Cocooning through Holiday Depression

For some people the holidays are a time of wonder, activity and the joy of being with loved ones. For others including myself, the holidays bring depression and are something to get through and survive.

There are depression triggers everywhere.

After decades of not understanding why the holidays bring out my darkest dark, I finally realized that I was missing an epic opportunity to change my relationship to this now very predictable occurrence.

It’s normal to experience bittersweet wistfulness right along with moments of great joy because we know that we simply can’t hold onto them.

This is not what I am referring to when I am talking about holiday depression.

Holiday depression is feelings of hopelessness and helplessness that are magnified through a lens of social isolation, overwhelm, financial peril, and toxic relationships.

Add the chemical cocktail triggered by short daylight hours, increase in sugar, alcohol and caffeine, you have the perfect recipe for depression. For me this cycle is repeated every single year, even if I do my best to avoid it.
There are simply too many triggers to overcome.
This year I am trying a slightly different approach to my holiday depression.

Cocooning through the depression.

I allow the depression to come knowing that at some point around January, the fog will lift I’ll start to feel more regulated again.

Cocooning is a term coined by trend predictor Faith Popcorn to describe a period in your life in which you consciously create a supportive and comforting environment for yourself in order to replenish and grow before a big transition or after a major occurrence.

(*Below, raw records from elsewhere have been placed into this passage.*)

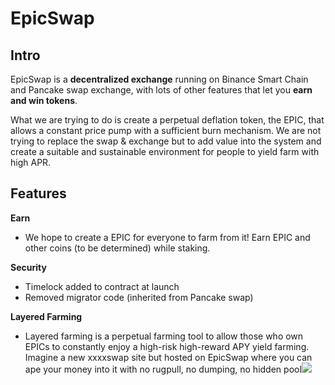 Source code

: # EpicSwap

## **Intro** <a id="intro"></a>

EpicSwap is a **decentralized exchange** running on Binance Smart Chain and Pancake swap exchange, with lots of other features that let you **earn and win tokens**.

What we are trying to do is create a perpetual deflation token, the EPIC, that allows a constant price pump with a sufficient burn mechanism. We are not trying to replace the swap & exchange but to add value into the system and create a suitable and sustainable environment for people to yield farm with high APR.

##  **Features** <a id="features"></a>

**Earn**

*  We hope to create a EPIC for everyone to farm from it! Earn EPIC and other coins \(to be determined\) while staking.

**Security**

* Timelock added to contract at launch
* Removed migrator code \(inherited from Pancake swap\)

**Layered Farming**

* Layered farming is a perpetual farming tool to allow those who own EPICs to constantly enjoy a high-risk high-reward APY yield farming. Imagine a new xxxxswap site but hosted on EpicSwap where you can ape your money into it with no rugpull, no dumping, no hidden pool![ ](https://goosedefi.gitbook.io/goose-finance/roadmap)

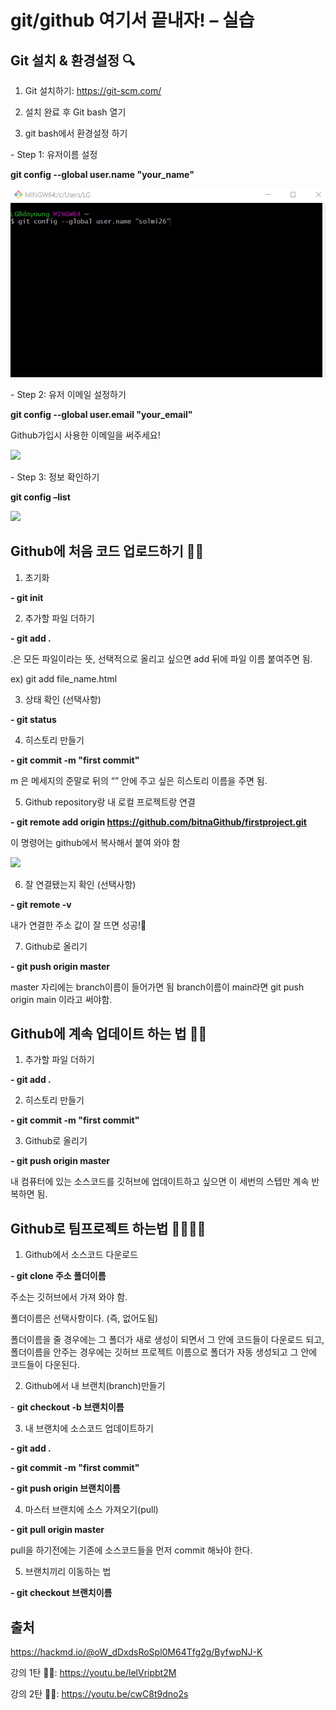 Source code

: ﻿# git/github 여기서 끝내자! – 실습

## **Git 설치 & 환경설정 🔍**

1. Git 설치하기: https://git-scm.com/

2. 설치 완료 후 Git bash 열기

3. git bash에서 환경설정 하기

\- Step 1: 유저이름 설정

**git config --global user.name "your_name"**

![](./image/그림1.jpg)

\- Step 2: 유저 이메일 설정하기

**git config --global user.email "your_email"**

Github가입시 사용한 이메일을 써주세요!

![](%EC%9D%B4%EB%AF%B8%EC%A7%80/%EA%B7%B8%EB%A6%BC2.jpg)

\- Step 3: 정보 확인하기

**git config –list**

![](%EC%9D%B4%EB%AF%B8%EC%A7%80/%EA%B7%B8%EB%A6%BC3.jpg)

## **Github에 처음 코드 업로드하기 🏋️‍♂️**

1. 초기화

**- git init**

2. 추가할 파일 더하기

**- git add .**

.은 모든 파일이라는 뜻, 선택적으로 올리고 싶으면 add 뒤에 파일 이름 붙여주면 됨.

ex) git add file_name.html

3. 상태 확인 (선택사항)

**- git status**

4. 히스토리 만들기

**- git commit -m "first commit"**

m 은 메세지의 준말로 뒤의 “” 안에 주고 싶은 히스토리 이름을 주면 됨.

5. Github repository랑 내 로컬 프로젝트랑 연결

**- git remote add origin https://github.com/bitnaGithub/firstproject.git**

이 명령어는 github에서 복사해서 붙여 와야 함

![](%EC%9D%B4%EB%AF%B8%EC%A7%80/%EA%B7%B8%EB%A6%BC4.jpg)

6. 잘 연결됐는지 확인 (선택사항)

**- git remote -v**

내가 연결한 주소 값이 잘 뜨면 성공!🎇

7. Github로 올리기

**- git push origin master**

master 자리에는 branch이름이 들어가면 됨 branch이름이 main라면 git push origin main 이라고 써야함.

## **Github에 계속 업데이트 하는 법 🤹‍♂️**

1. 추가할 파일 더하기

**- git add .**

2. 히스토리 만들기

**- git commit -m "first commit"**

3. Github로 올리기

**- git push origin master**

내 컴퓨터에 있는 소스코드를 깃허브에 업데이트하고 싶으면 이 세번의 스텝만 계속 반복하면 됨.

## **Github로 팀프로젝트 하는법 👨‍👩‍👧‍👦**

1. Github에서 소스코드 다운로드

**- git clone 주소 폴더이름**

주소는 깃허브에서 가져 와야 함.

폴더이름은 선택사항이다. (즉, 없어도됨)

폴더이름을 줄 경우에는 그 폴더가 새로 생성이 되면서 그 안에 코드들이 다운로드 되고, 폴더이름을 안주는 경우에는 깃허브 프로젝트 이름으로 폴더가 자동 생성되고 그 안에 코드들이 다운된다.

2. Github에서 내 브랜치(branch)만들기

\- **git checkout -b 브랜치이름**

3. 내 브랜치에 소스코드 업데이트하기

**- git add .**

**- git commit -m "first commit"**

**- git push origin 브랜치이름**

4. 마스터 브랜치에 소스 가져오기(pull)

**- git pull origin master**

pull을 하기전에는 기존에 소스코드들을 먼저 commit 해놔야 한다.

5. 브랜치끼리 이동하는 법

**- git checkout 브랜치이름**

## 출처

<https://hackmd.io/@oW_dDxdsRoSpl0M64Tfg2g/ByfwpNJ-K>

강의 1탄 👩‍🏫: https://youtu.be/lelVripbt2M

강의 2탄 👩‍🏫: https://youtu.be/cwC8t9dno2s

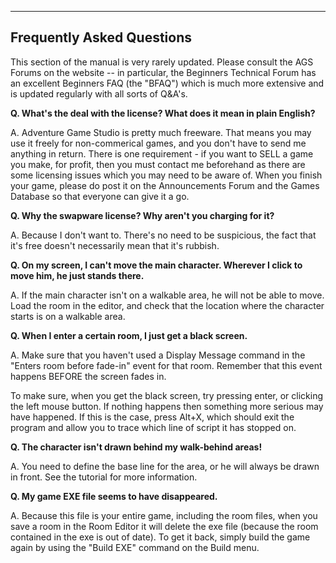 []()


------------------------------------------------------------------------

Frequently Asked Questions
--------------------------

This section of the manual is very rarely updated. Please consult the
AGS Forums on the website -- in particular, the Beginners Technical
Forum has an excellent Beginners FAQ (the "BFAQ") which is much more
extensive and is updated regularly with all sorts of Q&A's.

**Q. What's the deal with the license? What does it mean in plain
English?**

A. Adventure Game Studio is pretty much freeware. That means you may use
it freely for non-commerical games, and you don't have to send me
anything in return. There is one requirement - if you want to SELL a
game you make, for profit, then you must contact me beforehand as there
are some licensing issues which you may need to be aware of. When you
finish your game, please do post it on the Announcements Forum and the
Games Database so that everyone can give it a go.

**Q. Why the swapware license? Why aren't you charging for it?**

A. Because I don't want to. There's no need to be suspicious, the fact
that it's free doesn't necessarily mean that it's rubbish.

**Q. On my screen, I can't move the main character. Wherever I click to
move him, he just stands there.**

A. If the main character isn't on a walkable area, he will not be able
to move. Load the room in the editor, and check that the location where
the character starts is on a walkable area.

**Q. When I enter a certain room, I just get a black screen.**

A. Make sure that you haven't used a Display Message command in the
"Enters room before fade-in" event for that room. Remember that this
event happens BEFORE the screen fades in.

To make sure, when you get the black screen, try pressing enter, or
clicking the left mouse button. If nothing happens then something more
serious may have happened. If this is the case, press Alt+X, which
should exit the program and allow you to trace which line of script it
has stopped on.

**Q. The character isn't drawn behind my walk-behind areas!**

A. You need to define the base line for the area, or he will always be
drawn in front. See the tutorial for more information.

**Q. My game EXE file seems to have disappeared.**

A. Because this file is your entire game, including the room files, when
you save a room in the Room Editor it will delete the exe file (because
the room contained in the exe is out of date). To get it back, simply
build the game again by using the "Build EXE" command on the Build menu.



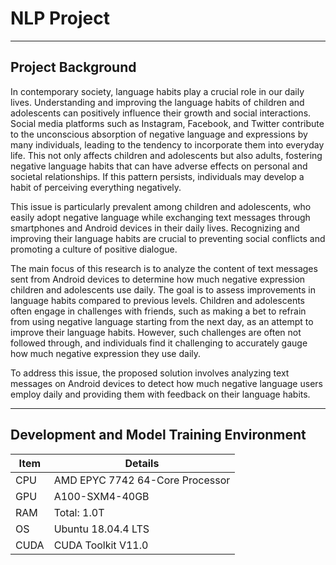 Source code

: # NLP Project

---
## Project Background

In contemporary society, language habits play a crucial role in our daily lives. Understanding and improving the language habits of children and adolescents can positively influence their growth and social interactions. Social media platforms such as Instagram, Facebook, and Twitter contribute to the unconscious absorption of negative language and expressions by many individuals, leading to the tendency to incorporate them into everyday life. This not only affects children and adolescents but also adults, fostering negative language habits that can have adverse effects on personal and societal relationships. If this pattern persists, individuals may develop a habit of perceiving everything negatively.

This issue is particularly prevalent among children and adolescents, who easily adopt negative language while exchanging text messages through smartphones and Android devices in their daily lives. Recognizing and improving their language habits are crucial to preventing social conflicts and promoting a culture of positive dialogue.

The main focus of this research is to analyze the content of text messages sent from Android devices to determine how much negative expression children and adolescents use daily. The goal is to assess improvements in language habits compared to previous levels. Children and adolescents often engage in challenges with friends, such as making a bet to refrain from using negative language starting from the next day, as an attempt to improve their language habits. However, such challenges are often not followed through, and individuals find it challenging to accurately gauge how much negative expression they use daily.

To address this issue, the proposed solution involves analyzing text messages on Android devices to detect how much negative language users employ daily and providing them with feedback on their language habits.


---
## Development and Model Training Environment


| Item            | Details                                  |
|-----------------|--------------------------------------------------|
| CPU               | AMD EPYC 7742 64-Core Processor                  |
| GPU               | A100-SXM4-40GB                                  |
| RAM               | Total: 1.0T|
| OS          | Ubuntu 18.04.4 LTS|
| CUDA              | CUDA Toolkit V11.0 |

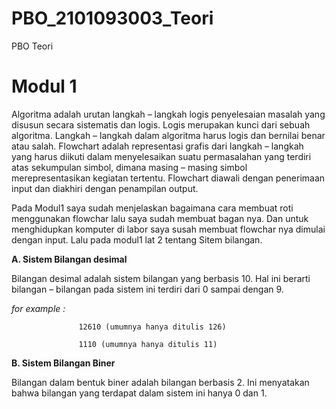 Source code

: # PBO_2101093003_Teori
PBO Teori
# Modul 1
Algoritma adalah urutan langkah – langkah logis penyelesaian masalah yang disusun secara sistematis dan logis. Logis merupakan kunci dari sebuah algoritma. Langkah – 
langkah dalam algoritma harus logis dan bernilai benar atau salah. Flowchart adalah representasi grafis dari langkah – langkah yang harus diikuti dalam menyelesaikan suatu permasalahan yang terdiri atas sekumpulan simbol, dimana masing – masing simbol merepresentasikan kegiatan tertentu. Flowchart diawali dengan penerimaan input dan diakhiri dengan penampilan output.

Pada Modul1 saya sudah menjelaskan bagaimana cara membuat roti menggunakan flowchar lalu saya sudah membuat bagan nya. Dan untuk menghidupkan komputer di labor saya susah membuat flowchar nya dimulai dengan input. Lalu pada modul1 lat 2 tentang Sitem bilangan.

**A. Sistem Bilangan desimal**

  Bilangan desimal adalah sistem bilangan yang berbasis 10. Hal ini berarti bilangan – bilangan pada sistem ini terdiri dari 0 sampai dengan 9.
  
  _for example :_  
  
                   12610 (umumnya hanya ditulis 126) 
                   
                   1110 (umumnya hanya ditulis 11) 
            
 **B. Sistem Bilangan Biner**
 
 Bilangan dalam bentuk biner adalah bilangan berbasis 2. Ini menyatakan bahwa bilangan yang terdapat dalam sistem ini hanya 0 dan 1.
          
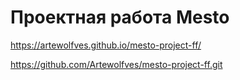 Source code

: # Проектная работа Mesto

https://artewolfves.github.io/mesto-project-ff/

https://github.com/Artewolfves/mesto-project-ff.git

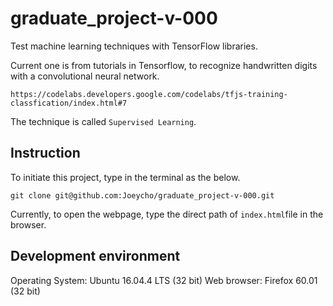 # graduate_project-v-000
Test machine learning techniques with TensorFlow libraries.

Current one is from tutorials in Tensorflow, to recognize handwritten digits with a convolutional neural network.

`https://codelabs.developers.google.com/codelabs/tfjs-training-classfication/index.html#7`

The technique is called `Supervised Learning`.


## Instruction

To initiate this project, type in the terminal as the below.

`git clone git@github.com:Joeycho/graduate_project-v-000.git`

Currently, to open the webpage, type the direct path of `index.html`file in the browser.

## Development environment

Operating System: Ubuntu 16.04.4 LTS (32 bit)
Web browser: Firefox 60.01 (32 bit)
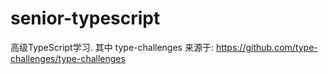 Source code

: # senior-typescript
高级TypeScript学习. 其中 type-challenges 来源于: https://github.com/type-challenges/type-challenges
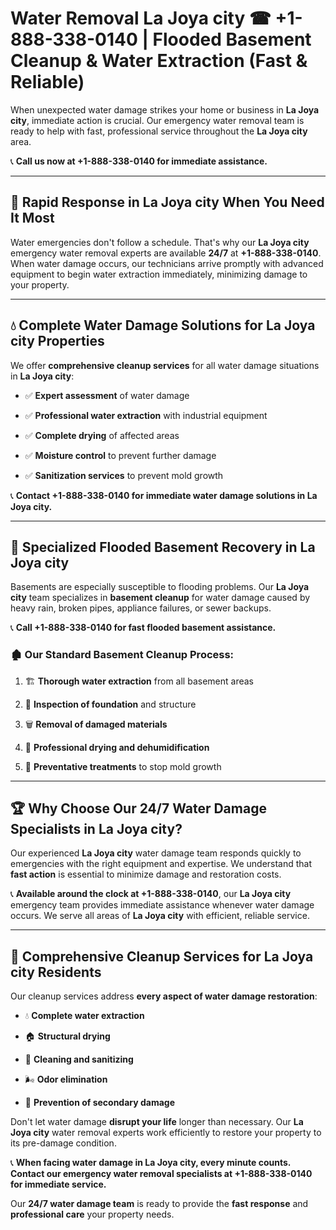 # Water Removal La Joya city ☎ +1-888-338-0140 | Flooded Basement Cleanup & Water Extraction (Fast & Reliable)

When unexpected water damage strikes your home or business in **La Joya city**, immediate action is crucial. Our emergency water removal team is ready to help with fast, professional service throughout the **La Joya city** area. 

📞 **Call us now at +1-888-338-0140 for immediate assistance.**
---
## 🚀 Rapid Response in La Joya city When You Need It Most
Water emergencies don't follow a schedule. That's why our **La Joya city** emergency water removal experts are available **24/7** at **+1-888-338-0140**. When water damage occurs, our technicians arrive promptly with advanced equipment to begin water extraction immediately, minimizing damage to your property.
---
## 💧 Complete Water Damage Solutions for La Joya city Properties
We offer **comprehensive cleanup services** for all water damage situations in **La Joya city**:
- ✅ **Expert assessment** of water damage  
- ✅ **Professional water extraction** with industrial equipment  
- ✅ **Complete drying** of affected areas  
- ✅ **Moisture control** to prevent further damage  
- ✅ **Sanitization services** to prevent mold growth  
📞 **Contact +1-888-338-0140 for immediate water damage solutions in La Joya city.**
---
## 🌊 Specialized Flooded Basement Recovery in La Joya city
Basements are especially susceptible to flooding problems. Our **La Joya city** team specializes in **basement cleanup** for water damage caused by heavy rain, broken pipes, appliance failures, or sewer backups. 
📞 **Call +1-888-338-0140 for fast flooded basement assistance.**
### 🏚️ Our Standard Basement Cleanup Process:
1. 🏗️ **Thorough water extraction** from all basement areas  
2. 🔎 **Inspection of foundation** and structure  
3. 🗑️ **Removal of damaged materials**  
4. 💨 **Professional drying and dehumidification**  
5. 🚫 **Preventative treatments** to stop mold growth  
---
## 🏆 Why Choose Our 24/7 Water Damage Specialists in La Joya city?
Our experienced **La Joya city** water damage team responds quickly to emergencies with the right equipment and expertise. We understand that **fast action** is essential to minimize damage and restoration costs.
📞 **Available around the clock at +1-888-338-0140**, our **La Joya city** emergency team provides immediate assistance whenever water damage occurs. We serve all areas of **La Joya city** with efficient, reliable service.
---
## 🧹 Comprehensive Cleanup Services for La Joya city Residents
Our cleanup services address **every aspect of water damage restoration**:
- 💧 **Complete water extraction**  
- 🏠 **Structural drying**  
- 🧼 **Cleaning and sanitizing**  
- 🌬️ **Odor elimination**  
- 🚫 **Prevention of secondary damage**  
Don't let water damage **disrupt your life** longer than necessary. Our **La Joya city** water removal experts work efficiently to restore your property to its pre-damage condition.
📞 **When facing water damage in La Joya city, every minute counts. Contact our emergency water removal specialists at +1-888-338-0140 for immediate service.**
Our **24/7 water damage team** is ready to provide the **fast response** and **professional care** your property needs.
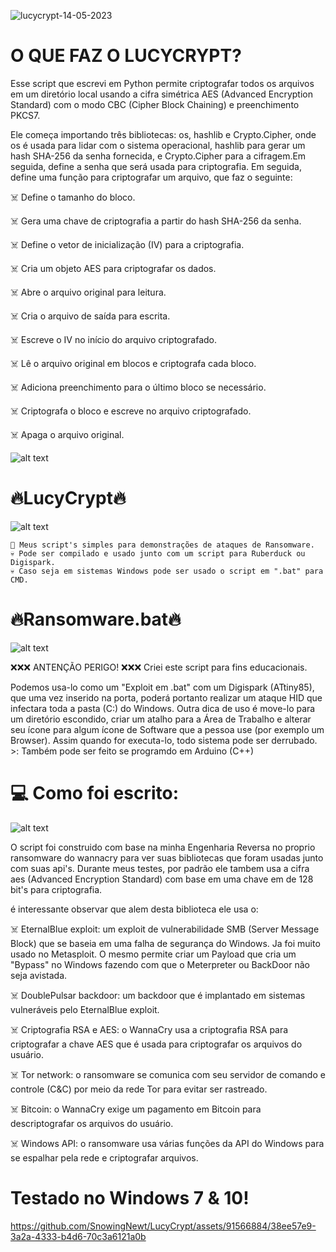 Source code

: ![lucycrypt-14-05-2023](https://github.com/SnowingNewt/LucyCrypt/assets/91566884/e7961c1c-0b9c-4ec9-b5b9-b1a362b7ef74)
# O QUE FAZ O LUCYCRYPT?

Esse script que escrevi em Python permite criptografar todos os arquivos em um diretório local usando a cifra simétrica AES (Advanced Encryption Standard) com o modo CBC (Cipher Block Chaining) e preenchimento PKCS7.

Ele começa importando três bibliotecas: os, hashlib e Crypto.Cipher, onde os é usada para lidar com o sistema operacional, hashlib para gerar um hash SHA-256 da senha fornecida, e Crypto.Cipher para a cifragem.Em seguida, define a senha que será usada para criptografia. Em seguida, define uma função para criptografar um arquivo, que faz o seguinte:


 ☠️ Define o tamanho do bloco.
 
 ☠️ Gera uma chave de criptografia a partir do hash SHA-256 da senha.
 
 ☠️ Define o vetor de inicialização (IV) para a criptografia.
 
 ☠️ Cria um objeto AES para criptografar os dados.
 
 ☠️ Abre o arquivo original para leitura.
 
 ☠️ Cria o arquivo de saída para escrita.
 
 ☠️ Escreve o IV no início do arquivo criptografado.
 
 ☠️ Lê o arquivo original em blocos e criptografa cada bloco.
 
 ☠️ Adiciona preenchimento para o último bloco se necessário.
 
 ☠️ Criptografa o bloco e escreve no arquivo criptografado.
 
 ☠️ Apaga o arquivo original.


![alt text](https://thumbs.dreamstime.com/b/tela-de-computador-com-alertas-do-ataque-do-ransomware-no-vermelho-e-em-um-hacke-92535628.jpg)

# 🔥LucyCrypt🔥
                                                                                                   
![alt text](https://i.ibb.co/CJ93sNY/VID-20230418-170612.gif)

    🎩 Meus script's simples para demonstrações de ataques de Ransomware. 
    💀 Pode ser compilado e usado junto com um script para Ruberduck ou Digispark. 
    💀 Caso seja em sistemas Windows pode ser usado o script em ".bat" para CMD.

# 🔥Ransomware.bat🔥
![alt text](https://media2.giphy.com/media/WTyrLaSidmKYHM9QcA/giphy.gif?cid=ecf05e47olkgmuscfriueqlgebuglg0fvtkhe2ms1l0uj7yc&rid=giphy.gif&ct=g)

❌❌❌ ANTENÇÃO PERIGO! ❌❌❌ Criei este script para fins educacionais. 

Podemos usa-lo como um "Exploit em .bat" com um Digispark (ATtiny85), que uma vez inserido na porta, poderá portanto realizar um ataque HID que infectara toda a pasta (C:) do Windows. Outra dica de uso é move-lo para um diretório escondido, criar um atalho para a Área de Trabalho e alterar seu ícone para algum ícone de Software que a pessoa use (por exemplo um Browser). Assim quando for executa-lo, todo sistema pode ser derrubado. >: Também pode ser feito se programdo em Arduino (C++)

# 💻 Como foi escrito:

![alt text](https://i.ibb.co/5c3HNJw/2023-04-18-17-02-23.png)

O script foi construido com base na minha Engenharia Reversa no proprio ransomware do wannacry para ver suas bibliotecas que foram usadas junto com suas api's. Durante meus testes, por padrão ele tambem usa a cifra aes (Advanced Encryption Standard) com base em uma chave em de 128 bit's para criptografia.

é interessante observar que alem desta biblioteca ele usa o: 

  ☠️ EternalBlue exploit: um exploit de vulnerabilidade SMB (Server Message Block) que se baseia em uma falha de segurança do Windows. Ja foi muito usado no Metasploit. O mesmo permite criar um Payload que cria um "Bypass" no Windows fazendo com que o Meterpreter ou BackDoor não seja avistada. 

  ☠️ DoublePulsar backdoor: um backdoor que é implantado em sistemas vulneráveis ​​pelo EternalBlue exploit.

  ☠️ Criptografia RSA e AES: o WannaCry usa a criptografia RSA para criptografar a chave AES que é usada para criptografar os arquivos do usuário.

  ☠️ Tor network: o ransomware se comunica com seu servidor de comando e controle (C&C) por meio da rede Tor para evitar ser rastreado.

  ☠️ Bitcoin: o WannaCry exige um pagamento em Bitcoin para descriptografar os arquivos do usuário.

  ☠️ Windows API: o ransomware usa várias funções da API do Windows para se espalhar pela rede e criptografar arquivos. 
  
# Testado no Windows 7 & 10!
https://github.com/SnowingNewt/LucyCrypt/assets/91566884/38ee57e9-3a2a-4333-b4d6-70c3a6121a0b



  

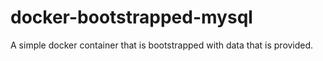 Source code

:# docker-bootstrapped-mysql
A simple docker container that is bootstrapped with data that is provided.
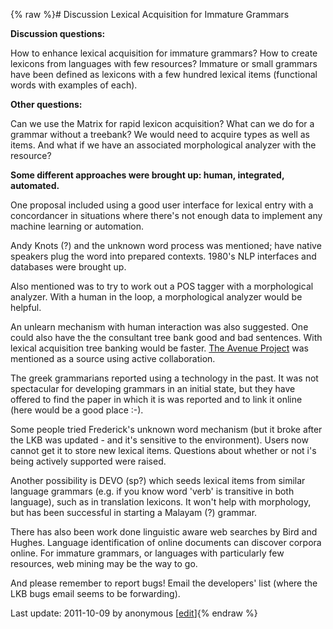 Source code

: {% raw %}# Discussion Lexical Acquisition for Immature Grammars

**Discussion questions:**

How to enhance lexical acquisition for immature grammars? How to create
lexicons from languages with few resources? Immature or small grammars
have been defined as lexicons with a few hundred lexical items
(functional words with examples of each).

**Other questions:**

Can we use the Matrix for rapid lexicon acquisition? What can we do for
a grammar without a treebank? We would need to acquire types as well as
items. And what if we have an associated morphological analyzer with the
resource?

**Some different approaches were brought up: human, integrated,
automated.**

One proposal included using a good user interface for lexical entry with
a concordancer in situations where there's not enough data to implement
any machine learning or automation.

Andy Knots (?) and the unknown word process was mentioned; have native
speakers plug the word into prepared contexts. 1980's NLP interfaces and
databases were brought up.

Also mentioned was to try to work out a POS tagger with a morphological
analyzer. With a human in the loop, a morphological analyzer would be
helpful.

An unlearn mechanism with human interaction was also suggested. One
could also have the the consultant tree bank good and bad sentences.
With lexical acquisition tree banking would be faster. [The Avenue
Project](http://www.cs.cmu.edu/~alavie/) was mentioned as a source using
active collaboration.

The greek grammarians reported using a technology in the past. It was
not spectacular for developing grammars in an initial state, but they
have offered to find the paper in which it is was reported and to link
it online (here would be a good place :-).

Some people tried Frederick's unknown word mechanism (but it broke after
the LKB was updated - and it's sensitive to the environment). Users now
cannot get it to store new lexical items. Questions about whether or not
i's being actively supported were raised.

Another possibility is DEVO (sp?) which seeds lexical items from similar
language grammars (e.g. if you know word 'verb' is transitive in both
language), such as in translation lexicons. It won't help with
morphology, but has been successful in starting a Malayam (?) grammar.

There has also been work done linguistic aware web searches by Bird and
Hughes. Language identification of online documents can discover corpora
online. For immature grammars, or languages with particularly few
resources, web mining may be the way to go.

And please remember to report bugs! Email the developers' list (where
the LKB bugs email seems to be forwarding).

Last update: 2011-10-09 by anonymous [[edit](https://github.com/delph-in/docs/wiki/FeforPlenum_LexicalAcquisitionImmatureGrammars/_edit)]{% endraw %} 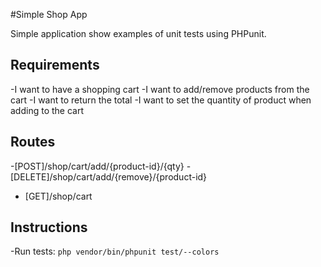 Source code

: #Simple Shop App

Simple application show examples of unit tests using PHPunit.

## Requirements

-I want to have a shopping cart
-I want to add/remove products from the cart
-I want to return the total
-I want to set the quantity of product when adding to the cart

## Routes

-[POST]/shop/cart/add/{product-id}/{qty}
-[DELETE]/shop/cart/add/{remove}/{product-id}
- [GET]/shop/cart

## Instructions

-Run tests: `php vendor/bin/phpunit test/--colors`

Much in the same way a caterpillar builds a cocoon to protect itself during a metamorphosis, we cocoon during a period of depression to cultivate an environment that feels comforting, nurturing and introspective to garner strength for the next phase of emergent personal growth.
By providing myself with a nurturing environment, I’m able to manage my depression.
So instead of crumbling into a pile and staying in bed with the covers pulled over my head until January, I put a few things in place to support my cocoon phase.

Here is what really works for me:

  • Exercise. If you have a pre-disposition to depression like I do, you know that exercise is a key element to mood management. So even if it’s going to the gym and cycling for 20 minutes on level one, it helps so much.
  • Sleep. I go to bed embarrassingly early. I have zero social life during a cocooning phase. But honestly it’s what I need most, so I hardly even get on the phone during this time.
  • Makeup. Ok, this is a weird one I admit, but if I take the time to put makeup on, I feel more put together and way less depressed, and the probability of me going back to bed are a lot less likely if I have a full face of makeup on. It’s a life hack that works for me.
  • Escapist TV. As much as I would love to be the person who uses their cocoon time to enrich the mind and soul with deep books on worthwhile subjects, it’s just not my truth. My brain feels like mush and my concentration is horrible so I just give in and watch forensics shows and as many episodes of Fixer Upper that I can get my hands on.
  • Greens. I really want to eat cookies and pasta, however white flour and sugar notably worsens my depression. So I buy a big bag of baby kale and allow myself to eat whatever I want as long as it is on a bed of greens.
  • Husband. We all have at least one person who cheers us up and is there for us no matter what. For me this is my beloved husband. He is so supportive and I rely on him a lot to emotionally regulate during a cocooning. And I do the same for him, so that makes it extra nice.
Cocooning has helped me transform my holiday depression into a time of self care that set me up to emerge in the new year ready to fly.